As far as the Magic Season trope goes, The Gashouse Gang is pretty generic. Even with the presence of Dizzy and Paul Dean – Diz being one of the funniest and most colorful characters to ever stand atop a pitcher’s mound – The Gashouse Gang is really, really played down. It doesn’t present us with any of the small-time incidents that would make the team come off as fun, loose, or rowdy as baseball mythos leads us to believe, and that is a massive strike against The Gashouse Gang.
The Gashouse Gang should have been a better – or at least a more fun – book than it is. I can’t think of a lot of other baseball books that I wanted to like as much as I did this one. The Cardinals are one of my favorite National League teams, and so I’m pretty steeped in their legacy and was looking forward to being regaled with anecdotes unique to this amazing powerhouse. But the execution of The Gashouse Gang, aside from revolving almost solely around one player, is blase. It’s like one of those summer popcorn movies that you don’t remember ten seconds after stepping out of the theater.
During the initial buildup to the 1934 season, The Gashouse Gang reads like a good overview. Heidenry writes brief biographies of a handful of the important players on the team, and more in-depth biographies about Rickey and the Dean brothers. After Around the third or fourth chapter, the team overview takes a holiday as the zoom lens focuses in on the brothers Dean.
The REAL shame of The Gashouse Gang is that you don’t learn very much about them, either. Heidenry leaves you with the unfailing fact that Dizzy was the definite star of the team. But as far as the descriptions of Dizzy’s on-field antics go, Bill Lee’s book Baseball Eccentrics contains more details about the Dizzy Dean we all know and love. We get a glimpse of the Dizzy Dean who wittily claimed he was marrying a woman who had slept with half the city because he was one of the people she slept with (the marriage, by the way, lasted for 43 years despite her reputation) and the Dizzy Dean who rebelled halfway through the season, trying to go on strike because he felt like he wasn’t being paid enough. Heidenry writes at one point that his teammates saw him as a good guy with a penchant for mischief, and that’s how he comes off, even in spite of his apparently constant feuding with Branch Rickey.
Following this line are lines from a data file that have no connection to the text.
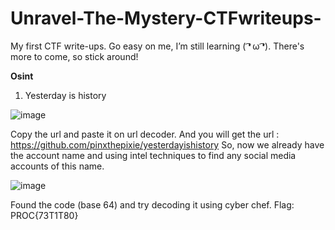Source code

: # Unravel-The-Mystery-CTFwriteups-
My first CTF write-ups. Go easy on me, I’m still learning ( ͡❛ ω ͡❛). There's more to come, so stick around!



**Osint**

1. Yesterday is history
   
![image](https://github.com/user-attachments/assets/0ad01f21-b82d-42d0-9817-1bf6af767e22)

Copy the url and paste it on url decoder. And you will get the url : 
https://github.com/pinxthepixie/yesterdayishistory
So, now we already have the account name and using intel techniques to find any social media accounts of this name.

![image](https://github.com/user-attachments/assets/58d8af70-8965-428d-a10f-289f4c20619d)

Found the code (base 64) and try decoding it using cyber chef.
Flag: PROC{73T1T80}
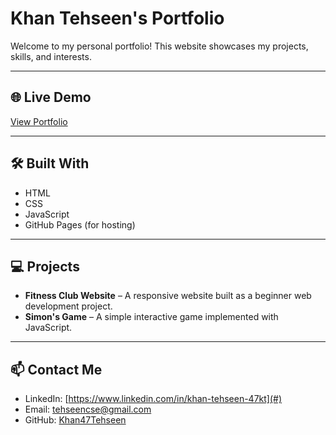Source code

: # Khan Tehseen's Portfolio

Welcome to my personal portfolio! This website showcases my projects, skills, and interests.

---

## 🌐 Live Demo
[View Portfolio](https://khan47tehseen.github.io/Portfolio/)

---

## 🛠 Built With
- HTML  
- CSS  
- JavaScript  
- GitHub Pages (for hosting)

---

## 💻 Projects
- **Fitness Club Website** – A responsive website built as a beginner web development project.  
- **Simon's Game** – A simple interactive game implemented with JavaScript.

---

## 📫 Contact Me
- LinkedIn: [https://www.linkedin.com/in/khan-tehseen-47kt](#)  
- Email: tehseencse@gmail.com  
- GitHub: [Khan47Tehseen](https://github.com/Khan47Tehseen)
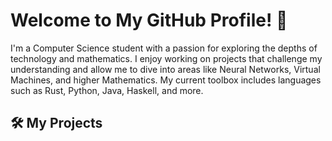 # Welcome to My GitHub Profile! 👋

I'm a Computer Science student with a passion for exploring the depths of technology and mathematics. I enjoy working on projects that challenge my understanding and allow me to dive into areas like Neural Networks, Virtual Machines, and higher Mathematics. My current toolbox includes languages such as Rust, Python, Java, Haskell, and more.

## 🛠️ My Projects


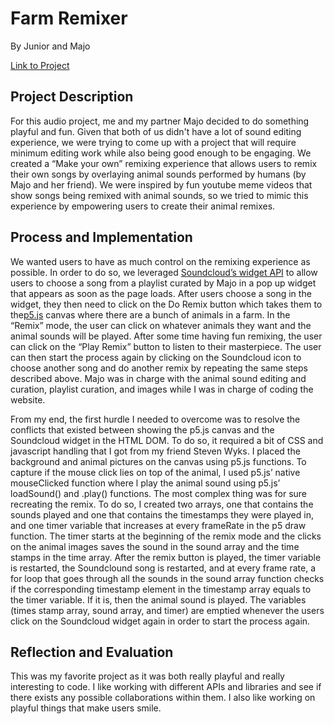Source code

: # Farm Remixer
By Junior and Majo

<a href="http://jfg388.nyuadim.com/Assignment_3/index.html">Link to Project</a>

## Project Description

For this audio project, me and my partner Majo  decided to do something playful and fun. Given that both of us didn't have a lot of sound editing experience, we were trying to come up with a project that will require minimum editing work while also being good enough to be engaging. We created a “Make your own” remixing experience that allows users to remix their own songs by overlaying animal sounds performed by humans (by Majo and her friend). We were inspired by fun youtube meme videos that show songs being remixed with animal sounds, so we tried to mimic this experience by empowering users to create their animal remixes.   


## Process and Implementation

We wanted users to have as much control on the remixing experience as possible. In order to do so, we leveraged <a href="https://developers.soundcloud.com/docs/api/html5-widget#api"> Soundcloud’s widget API</a> to allow users to choose a song from a playlist curated by Majo in a pop up widget that appears as soon as the page loads. After users choose a song in the widget, they then need to click on the Do Remix button which takes them to the<a href="https://p5js.org/">p5.js</a>  canvas where there are a bunch of animals in a farm. In the “Remix” mode, the user can click on whatever animals they want and the animal sounds will be played. After some time having fun remixing, the user can click on the “Play Remix” button to listen to their masterpiece. The user can then start the process again by clicking on the Soundcloud icon to choose another song and do another remix by repeating the same steps described above. Majo was in charge with the animal sound editing and curation, playlist curation, and images while I was in charge of coding the website. 

From my end, the first hurdle I needed to overcome was to resolve the conflicts that existed between showing the p5.js canvas and the Soundcloud widget in the HTML DOM. To do so, it required a bit of CSS and javascript handling that I got from my friend Steven Wyks.  I placed the background and animal pictures on the canvas using p5.js functions. To capture if the mouse click lies on top of the animal, I used p5.js’ native mouseClicked function where  l play the animal sound using p5.js’ loadSound() and .play() functions. The most complex thing was for sure recreating the remix. To do so, I created two arrays, one that contains the sounds played and one that contains the timestamps they were played in, and one timer variable that increases at every frameRate in the p5 draw function. The timer starts at the beginning of the remix mode and the clicks on the animal images saves the sound in the sound array and the time stamps in the time array. After the remix button is played, the timer variable is restarted, the Soundclound song is restarted, and at every frame rate, a for loop that goes through all the sounds in the sound array function checks if the corresponding timestamp element in the timestamp array equals to the timer variable. If it is, then the animal sound is played. The variables (times stamp array, sound array, and timer) are emptied whenever the users click on the Soundcloud widget again in order to start the process again.  



## Reflection and Evaluation

This was my favorite project as it was both really playful and really interesting to code. I like working with different APIs and libraries and see if there exists any possible collaborations within them. I also like working on playful things that make users smile.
Very few of the other Cardinals players are so much as mentioned with regular frequency. Pepper Martin gets a little bit of face time, and Leo Durocher is pointed at once or twice. But for the most part, Heidenry rarely changes his angle of Dizzy Dean, Dizzy Dean, Dizzy Dean until the Cardinals begin their final push for the Pennant. Dean still figures prominently into the narrative, but the team is finally moved more into the forefront.
The unfortunate addendum is that this is one of those books in which the World Series is really dragged out. The coverage lasts for about 50 pages, okay, so I guess it FEELS more dragged out than it actually is. But it comes as a bit of a shock because we Heidenry starts giving out more details of the games, which he doesn’t do a whole lot of in the rest of the book. I think too many details will slow the book down; there’s a thin, fine line between too many details and too few details, but Heidenry doesn’t write like he’s trying to walk on it. It could be that I’m not remembering correctly because the Dean coverage keeps getting in the way, but I don’t think there was as much effort put into it as warranted.
As I said, I really wanted to like The Gashouse Gang, but it was a disappointment. On the upside, if you’re looking for a good biography about a year in the life of Dizzy Dean, you won’t find one better than this.